Quantum Computing for Business Conference Highlights Early Enterprise Adoption
The Quantum Computing for Business Conference returned in-person to Santa Clara, California in December following a virtual event in 2020 due to travel constraints related to the ongoing COVID-19 pandemic. The three-day event featured presentations from dozens of companies across the quantum computing stack – some companies still navigating the practicability of back-to-office policies typically don’t attend in-person events in the meantime. .
As you’d expect from a conference called Quantum Computing for Business, or Q2B, real-world implementation stories were shared by hardware, software, and professional services companies to bolster business readiness. quantum computers, even in the noisy intermediate-scale quantum, or NISQ, era of computing hardware. This report examines a representative sample of use cases presented at the conference.
The prospect of breaking public key encryption is often cited as an example of the future of quantum computers, although it is a relatively negative setting – quantum computers could be used in positive ways to solve problems actual commercial activity in a number of industries, as evidenced by research project activity in a number of industries today. These projects are relatively time-consuming — QCWare Corp.the main organizer of the conference, notes that “advanced” customer projects can take six months from defining the use case to producing a report – and these examples are, typically, summaries of technical papers submitted to academic journals.
It is possible, perhaps likely, that current work in the field of quantum computing is relatively unknown; a transformative breakthrough may be closely watched until the resulting product or business process is well into production to protect a competitive advantage. Likewise, the quantum event horizon is quite broad: this industry is entering the decade of the NISQ era, with several companies focusing on early error-correcting quantum computers towards the end of the decade. That said, the ultimate expression of computing hardware – classical or quantum – is found in the software designed for it. Today, research into problems that can be solved by quantum computers is essential if quantum computers are to one day eclipse the capabilities of classical computers.

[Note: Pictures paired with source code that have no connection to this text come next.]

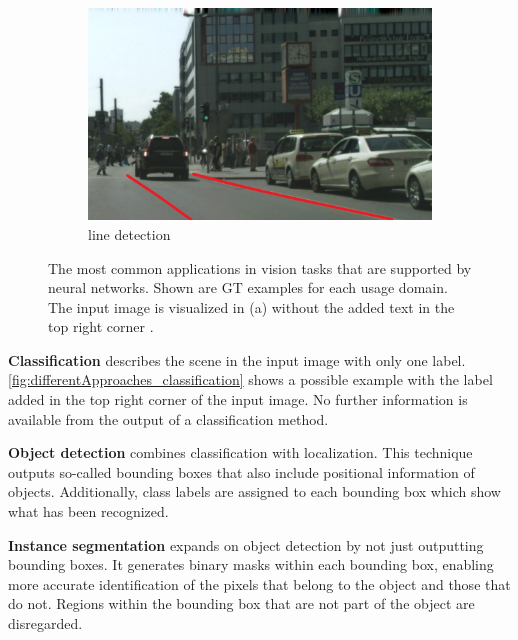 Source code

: \begin{figure}[H]
    \hfill
    \begin{subfigure}{0.328\textwidth}
        \includegraphics[width=\linewidth]{PICs/differentApproaches/line_detection.jpg}
        \caption{line detection}
        \label{fig:differentApproaches_line_detection}
    \end{subfigure}

    \caption{The most common applications in vision tasks that are supported by neural networks. Shown are \ac{GT} examples for each usage domain. The input image is visualized in (a) without the added text in the top right corner \cite{panopticsegmentation2019}.}
    \label{fig:differentApproaches}
\end{figure}

\clearpage
\noindent\textbf{Classification} describes the scene in the input image with only one label.
\autoref{fig:differentApproaches_classification} shows a possible example with the label added in the top right corner of the input image.
No further information is available from the output of a classification method.

\vspace{1cm} %

\noindent\textbf{Object detection} combines classification with localization.
This technique outputs so-called bounding boxes that also include positional information of objects.
Additionally, class labels are assigned to each bounding box which show what has been recognized.

\vspace{1cm} %

\noindent\textbf{Instance segmentation} expands on object detection by not just outputting bounding boxes.
It generates binary masks within each bounding box, enabling more accurate identification of the pixels that belong to the object and those that do not.
Regions within the bounding box that are not part of the object are disregarded.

QC Ware and German pharmaceutical company Boehringer Ingelheim GmbH collaborated on a project simulating large-scale protein-ligand interactions using hybrid quantum-classical methodology. Their approach uses symmetry-adapted perturbation theory to directly calculate the interaction energy through direct expectation values, rather than calculating the ground state energy of the dimer and monomer systems separately and subtracting both to determine interaction energy, adapting to the capabilities of NISQ-era quantum computers. With classical post-processing, this approach is able to simulate systems with hundreds of atoms and potentially hundreds of basis functions in active space.
QC Ware and Swiss healthcare company Roche Holding AG also investigated the use of two different quantum neural network techniques for medical image classification – first using quantum circuits in training classical neural networks, and second in designing and training neural networks quantum orthogonals. While the researchers note that graphics processing units are extremely efficient at the underlying math (matrix-vector multiplication) in this process, they argue that studying quantum computing may also lead to new training methods. faster classics.

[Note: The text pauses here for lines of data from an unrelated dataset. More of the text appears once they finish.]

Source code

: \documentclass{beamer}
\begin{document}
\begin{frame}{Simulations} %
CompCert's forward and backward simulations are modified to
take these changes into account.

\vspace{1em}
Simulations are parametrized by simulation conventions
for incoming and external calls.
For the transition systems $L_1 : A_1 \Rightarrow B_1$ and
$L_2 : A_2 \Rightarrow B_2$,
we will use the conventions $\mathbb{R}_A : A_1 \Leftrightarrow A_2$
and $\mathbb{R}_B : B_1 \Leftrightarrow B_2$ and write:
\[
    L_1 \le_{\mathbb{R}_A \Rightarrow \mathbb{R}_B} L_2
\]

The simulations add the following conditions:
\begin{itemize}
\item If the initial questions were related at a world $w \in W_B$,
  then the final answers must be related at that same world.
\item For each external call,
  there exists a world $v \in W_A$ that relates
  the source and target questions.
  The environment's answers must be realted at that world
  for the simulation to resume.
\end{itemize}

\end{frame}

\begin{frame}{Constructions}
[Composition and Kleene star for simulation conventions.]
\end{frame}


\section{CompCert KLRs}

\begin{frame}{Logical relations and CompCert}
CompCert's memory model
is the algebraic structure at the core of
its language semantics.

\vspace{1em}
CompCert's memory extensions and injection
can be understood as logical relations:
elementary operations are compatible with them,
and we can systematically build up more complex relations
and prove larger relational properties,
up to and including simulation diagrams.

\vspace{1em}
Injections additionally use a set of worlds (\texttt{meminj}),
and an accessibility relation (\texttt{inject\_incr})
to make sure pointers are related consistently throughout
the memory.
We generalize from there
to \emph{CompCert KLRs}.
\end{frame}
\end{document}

D-Wave Systems Inc. touted his work with a financial services provider PayPal Holdings Inc., bringing PayPal’s Director of AI Research, Vidyut Naware, to the stage to discuss D-Wave’s use of quantum annealing in monitoring fraudulent transactions using feature selection. PayPal claims to process more than $1 billion in user transactions daily, which makes any percentage improvement a valuable business; similarly, the nature of monitoring fraudulent transactions requires constant adaptation as criminals innovate new methods of fraud.

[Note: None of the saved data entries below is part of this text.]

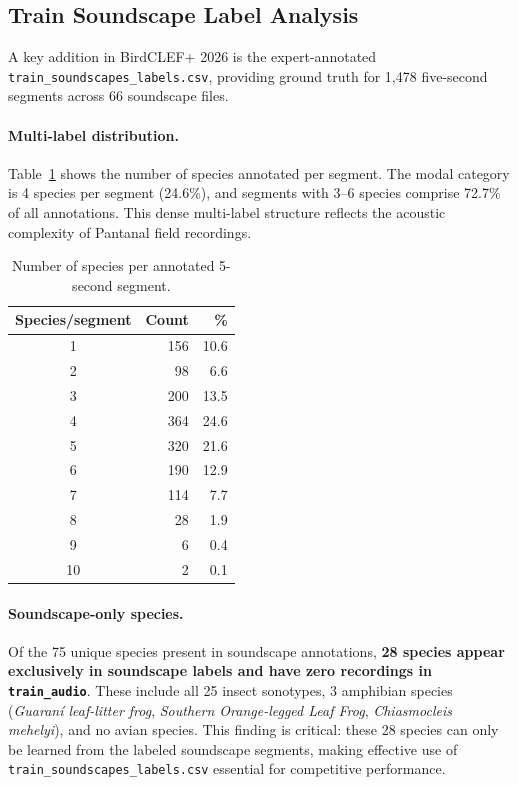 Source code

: \subsection{Train Soundscape Label Analysis}
\label{sec:eda:soundscapes}

A key addition in BirdCLEF+ 2026 is the expert-annotated \texttt{train\_soundscapes\_labels.csv},
providing ground truth for 1{,}478 five-second segments across 66 soundscape files.

\paragraph{Multi-label distribution.}
Table~\ref{tab:multilabel} shows the number of species annotated per segment.
The modal category is 4 species per segment (24.6\%), and segments with 3--6 species
comprise 72.7\% of all annotations. This dense multi-label structure reflects the
acoustic complexity of Pantanal field recordings.

\begin{table}[h]
\centering
\caption{Number of species per annotated 5-second segment.}
\label{tab:multilabel}
\begin{tabular}{crr}
\hline
\textbf{Species/segment} & \textbf{Count} & \textbf{\%} \\
\hline
1  & 156  & 10.6 \\
2  &  98  &  6.6 \\
3  & 200  & 13.5 \\
4  & 364  & 24.6 \\
5  & 320  & 21.6 \\
6  & 190  & 12.9 \\
7  & 114  &  7.7 \\
8  &  28  &  1.9 \\
9  &   6  &  0.4 \\
10 &   2  &  0.1 \\
\hline
\end{tabular}
\end{table}

\paragraph{Soundscape-only species.}
Of the 75 unique species present in soundscape annotations, \textbf{28 species appear
exclusively in soundscape labels and have zero recordings in \texttt{train\_audio}}.
These include all 25 insect sonotypes, 3 amphibian species
(\textit{Guaraní leaf-litter frog}, \textit{Southern Orange-legged Leaf Frog},
\textit{Chiasmocleis mehelyi}), and no avian species.
This finding is critical: these 28 species can only be learned from the
labeled soundscape segments, making effective use of \texttt{train\_soundscapes\_labels.csv}
essential for competitive performance.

QC Ware and Goldman Sachs Inc. explored a method of amplitude estimation on quantum computers, which would provide quantum acceleration for Monte Carlo methods – useful in circumstances such as derivatives pricing and credit risk calculation. The experiment evaluated maximum likelihood estimation, or MLE, and the Chinese remainder theorem, or CRT, along with the depth-accurate MLE approach and the more noise-sensitive CRT approach.
Fujitsu Ltd. and the Hamburg Port Authority have collaborated on a project to reduce traffic congestion – and, by extension, CO2 emissions – by reducing downtime for ships, trucks and cars. The HPA has indicated up to 9% reduction in CO2 emissions and up to 15% reduction in travel time for cars and trucks in the supply chain. Route planning was performed on Fujitsu’s Digital Annealer 2 quantum-inspired hardware.
QC Ware and AISIN, a unit of Toyota Group, collaborated on a classical-quantum hybrid algorithm for solving vehicle routing problems, finding its performance competitive with the original classical approach. The researchers characterize it as a prototype that can be scaled up and as an avenue for further study on the role of quantum computing in reinforcement learning.
This article was published by S&P Global Market Intelligence and not by S&P Global Ratings, which is a separately managed division of S&P Global.